I just read a very interesting article, Daniel Sockwell, Writing a Brief for the iPad Judge. The basic problem:
[M]ore and more judges are reading briefs primarily on iPads or other tablets…. The Fifth Circuit judiciary reads the majority of their briefs on iPads, and, from conversations with numerous judges and clerks, the other Circuits are not far behind (though I was told that the Third Circuit is “not as iPad heavy as some circuits”). The best way to know how a particular judge typically reads briefs is to ask — the clerks will likely be happy to help.
Why you should care how the judge reads your brief?
Why do iPads even matter? … Lawyers who care about communicating forcefully and clearly should seek to perfect style and typography in addition to substance. The rules of typography are simply different for a screen than for print….
I think he may have meant tablet, rather than the Apple-specific brand of tablet, which is only noted for its irony. It makes sense that judges would use tablets to read briefs, saving them from having to carry the weight of dead-tree briefs with them. The alternative is carrying the one page write-up of their law clerks, which isn’t a really good thing.
As discussed, this raises a wealth of issues that fundamentally alter how briefs should be presented in order to have their maximum beneficial impact.
A brief written to be read on an iPad should differ from one written for text in three main ways: it should use fewer footnotes, should use a different font, and should avoid confusing hierarchical organization.
Lawyers who expect a brief to be read on an iPad should try to avoid footnotes. One of the advantages of reading on an iPad is that judges can adjust the screen view, zooming in and focusing on the current passage. However, this advantage is lost if footnotes require the reader to constantly scroll to the bottom of the page for citations or substantive material. Worse, the extra scrolling raises the risk that the footnotes won’t be read at all, already a concern with substantive footnotes.
And then, fonts. Easy to read. Easy on the eyes. With adequate resolution, yet dignified. Comic sans is not as funny in a brief as it is elsewhere.

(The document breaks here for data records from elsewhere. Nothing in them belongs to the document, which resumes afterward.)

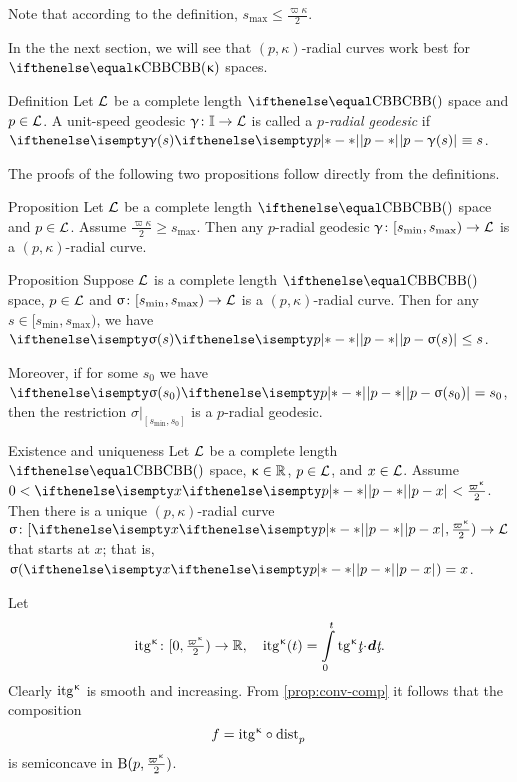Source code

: Note that according to the definition, $s_{\max}\le\tfrac{\varpi\kappa}2$.

In the the next section, we will see that  $(p,\kappa)$-radial curves 
work best for $\Alex\kappa$ spaces.



\begin{thm}{Definition}\label{def:rad-geod}
Let $\mathcal{L}$ be a complete length $\Alex{}$ space
and $p\in\spc{L}$.
A unit-speed geodesic  $\gamma\:\II\to \spc{L}$  is called a
\emph{$p$-radial geodesic} if 
$\dist{p}{\gamma(s)}{}\equiv s$.
\end{thm}

The proofs of the following two propositions follow directly from the definitions. 

\begin{thm}{Proposition}\label{prop:rad-geod}
Let $\mathcal{L}$ be a complete length $\Alex{}$ space
and $p\in\spc{L}$.
Assume $\tfrac{\varpi\kappa}{2}
\ge 
s_{\max}$.
Then any $p$-radial geodesic 
$\gamma\:[s_{\min},s_{\max})
\to 
\spc{L}$ 
is a $(p,\kappa)$-radial curve.
\end{thm}

\begin{thm}{Proposition}\label{prop:dist<s}
Suppose $\mathcal{L}$ is a complete length $\Alex{}$ space, 
$p\in\spc{L}$ 
and $\sigma\:[s_{\min},s_{\max})\to \spc{L}$ is a $(p,\kappa)$-radial curve.
Then for any $s\in [s_{\min},s_{\max})$, 
we have $\dist{p}{\sigma(s)}{}\le s$.

Moreover, 
if for some $s_0$ we have $\dist{p}{\sigma(s_0)}{}= s_0$, 
then the restriction $\sigma|_{[s_{\min},s_0]}$ is a $p$-radial geodesic.
\end{thm}

\begin{thm}{Existence and uniqueness}\label{rad-curv-exist}
Let $\mathcal{L}$ be a complete length $\Alex{}$ space, 
$\kappa\in\RR$, 
$p\in\spc{L}$, 
and $x\in \spc{L}$.
Assume
$0
<
\dist{p}{x}{}
<
\tfrac{\varpi\kappa}2$.
Then there is a unique $(p,\kappa)$-radial curve $\sigma\:[\dist{p}{x}{},\tfrac{\varpi\kappa}2)\to \spc{L}$ 
that starts at $x$;
that is, $\sigma(\dist{p}{x}{})=x$.
\end{thm}


Let \index{$\itg\kappa$} 
\[\itg\kappa\:[0,\tfrac{\varpi\kappa}2)\to\RR,
\quad 
\itg\kappa (t)=\int\limits_0^t\tang\kappa\under t\cdot\dd\under t.\]
Clearly $\itg\kappa$ is smooth and increasing.
From \ref{prop:conv-comp} it follows that the composition 
\[f=\itg\kappa\circ\distfun{p}{}{}\] 
is semiconcave in $\oBall(p,\tfrac{\varpi\kappa}2)$.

There is one problem arising from the mixed brief submission, where a court requires paper briefs as well as digital briefs. The two can’t be different, and yet the two will be read in very different ways that require them to be different. Sockwell makes the point that an advocate needs to know how a particular judge reads a brief, and tailor a brief to her ways. That may be fine when the brief goes to a trial judge, but won’t necessarily help when it goes to an appellate panel. You can’t please them all.
But this is likely to continue as a trend, and eventually reach the point where all briefs are read digitally. It’s just so much easier logistically. That said, ease comes with a price, and that also has to be factored into the brief.
Initially, Sockwell’s point about eliminating footnotes is a critical one, not just because they’re hard to read on a tablet but because that means footnotes won’t be there to be used. I love footnotes in briefs. They are the perfect tool to make mini-arguments, small off-shoots of main points that may not merit a point heading of their own but carry weight in the consideration of the main point. I’ve prevailed in more than a few cases because of the content of a footnote. To lose them because a judge prefers to read on a tablet is to lose a critical arrow in our quiver.
And what about margin notes? What about a dog-eared page? These are the tools of reading, of thinking as one reads, that are the embodiment of persuasiveness. These are the means by which the reader finds himself seeing things that may ultimately convince him to agree with your position. But as he reads through it, he can’t know yet whether he’s persuaded, and needs to highlight a point, add some thoughts or questions of his own, so he can refer back to them as he mulls over the decision.
The tablet doesn’t lend itself to these physical manifestations of deliberation. Yes, there are apps, sticky notes, highlighting, etc., but if you think that’s the same, or easily adopted by a judge who still appreciates the smell of a book or the feel of a linen page, you’re deluding yourself. As the judge reads your brief, that’s not the time to pray he’s sufficiently technologically adept to intuitively run apps to note his thoughts. It’s the time to just think, to just note those thoughts without distraction. Nothing ruins a good ponder like a cool app.
Over time, as digital natives grow robes and take to the bench, these issues will dissipate somewhat. They will be better at shifting gears between thought and technology, and will run and use apps without need for the amount of thought us Luddites require.
But even then, they will lose the facility that comes from having it all there in front of them. Having a brief opened to a page so that you can shift back and forth between the brief you’re reading and the other guy’s, makes it enormously easier to contrast arguments. As much as I open myself for ridicule for saying this, I greatly prefer my caselaw in books, where I can keep a dozen open on my desk and refer back and forth to the language and holdings of each.
On the other hand, I can easily copy and paste a quote from an online opinion rather than have to type it out at length from a book, and be certain that it will be perfect every time. Yes, the tablet will make things easier, less weighty, and assure that there will be no scrivener’s errors. All we need to sacrifice is thought.